Software Services, Engineering Boost IT Jobs Market
A TechAmerica report finds the IT industry added nearly 100,000 jobs between January and June of this year, a gain of 1.7 percent.
With the economy still struggling, the technology sector has been one of the few consistent bright spots on the employment landscape, and a report from the TechAmerica Foundation, using data from the U.S. Bureau of Labor Statistics, found the U.S. high-tech industry added nearly 100,000 jobs between January and June of 2012, a 1.7 percent gain.

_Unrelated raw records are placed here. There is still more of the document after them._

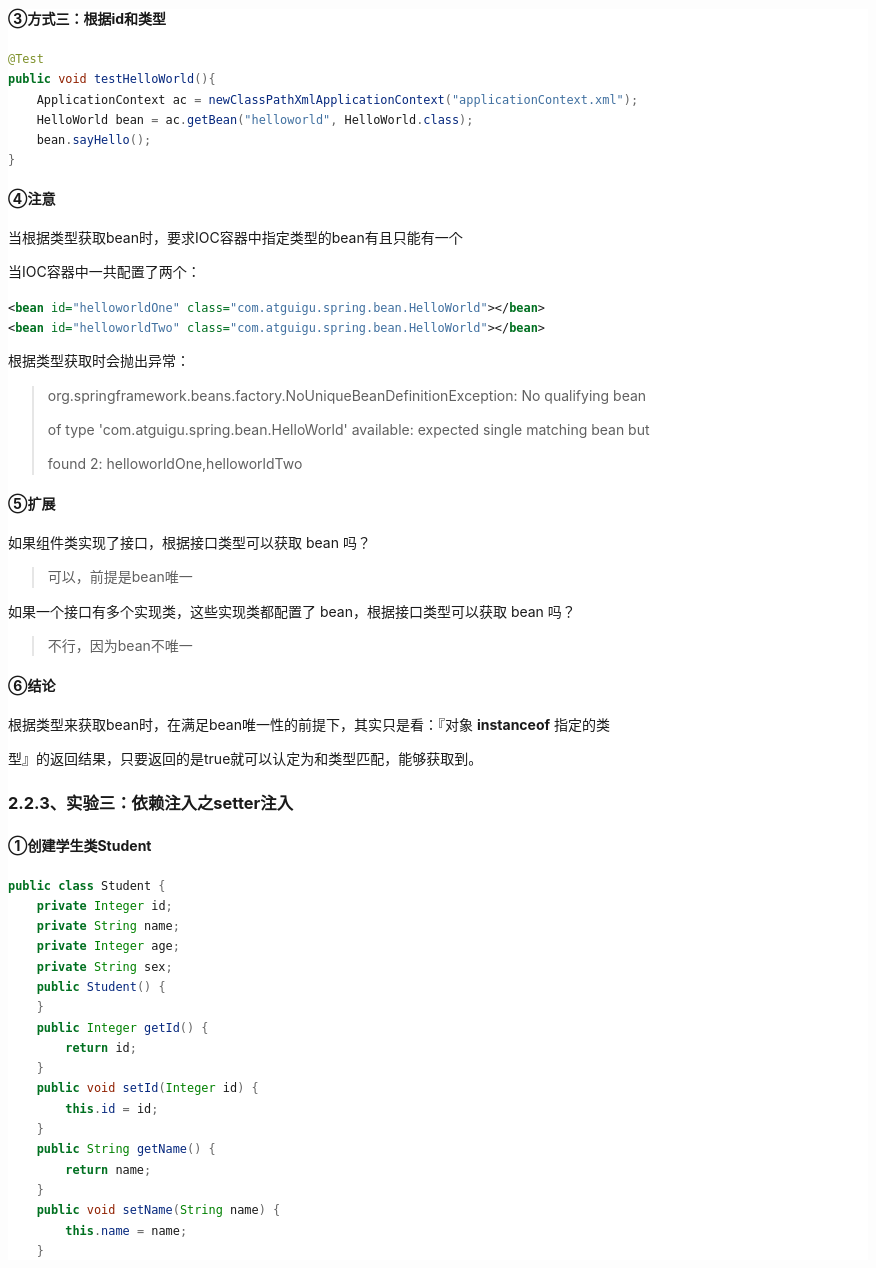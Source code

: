 #### ③方式三：根据id和类型

```java
@Test
public void testHelloWorld(){
    ApplicationContext ac = newClassPathXmlApplicationContext("applicationContext.xml");
    HelloWorld bean = ac.getBean("helloworld", HelloWorld.class);
    bean.sayHello();
}
```

#### ④注意

当根据类型获取bean时，要求IOC容器中指定类型的bean有且只能有一个

当IOC容器中一共配置了两个：

```xml
<bean id="helloworldOne" class="com.atguigu.spring.bean.HelloWorld"></bean>
<bean id="helloworldTwo" class="com.atguigu.spring.bean.HelloWorld"></bean>
```

根据类型获取时会抛出异常：

> org.springframework.beans.factory.NoUniqueBeanDefinitionException: No qualifying bean
>
> of type 'com.atguigu.spring.bean.HelloWorld' available: expected single matching bean but
>
> found 2: helloworldOne,helloworldTwo

#### ⑤扩展

如果组件类实现了接口，根据接口类型可以获取 bean 吗？

> 可以，前提是bean唯一

如果一个接口有多个实现类，这些实现类都配置了 bean，根据接口类型可以获取 bean 吗？

> 不行，因为bean不唯一

#### ⑥结论

根据类型来获取bean时，在满足bean唯一性的前提下，其实只是看：『对象 **instanceof** 指定的类

型』的返回结果，只要返回的是true就可以认定为和类型匹配，能够获取到。

### 2.2.3、实验三：依赖注入之setter注入

#### ①创建学生类Student

```java
public class Student {
    private Integer id;
    private String name;
    private Integer age;
    private String sex;
    public Student() {
    }
    public Integer getId() {
        return id;
    }
    public void setId(Integer id) {
        this.id = id;
    }
    public String getName() {
        return name;
    }
    public void setName(String name) {
        this.name = name;
    }
```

During the 18 months examined in the report, the U.S. tech industry saw monthly job gains in 16 of the 18 months, with employment growing from 5.8 million to nearly 6.0 million, an increase of 3.3 percent or nearly 200,000. The report found job growth in three out of the four high-tech sectors—tech manufacturing, communications services, software services, and engineering and tech services—that it focused on. The communications services industry was the only tech sector to experience a decline. That sector lost some 10,700 net jobs during the same period, which TechAmerica, a nonprofit organization dedicated to research, analysis and education, attributed to the wired telecommunications industry’s continuing efforts to adjust to changing market conditions. Technology employment grew in software services (adding 50,800 jobs), engineering and tech services (adding 49,900 jobs), and technology manufacturing (adding 9,200 jobs) during the first half of 2012. “A strong and vibrant technology industry is critical to supporting an economic recovery and¸ while the tech industry has weathered the downturn better than most, we can’t take its strength for granted,” TechAmerica Foundation president Jennifer Kerber said in a statement. “Global economic and market forces continue to put the technology industry in a position of intense competition—a competition for innovation, where labor and intellectual property provide the foundation for growth. America can only realize the full promise of an innovation economy with smarter public policies focused on developing and attracting the best talent, investing in research and development, and growing and securing our information infrastructure.”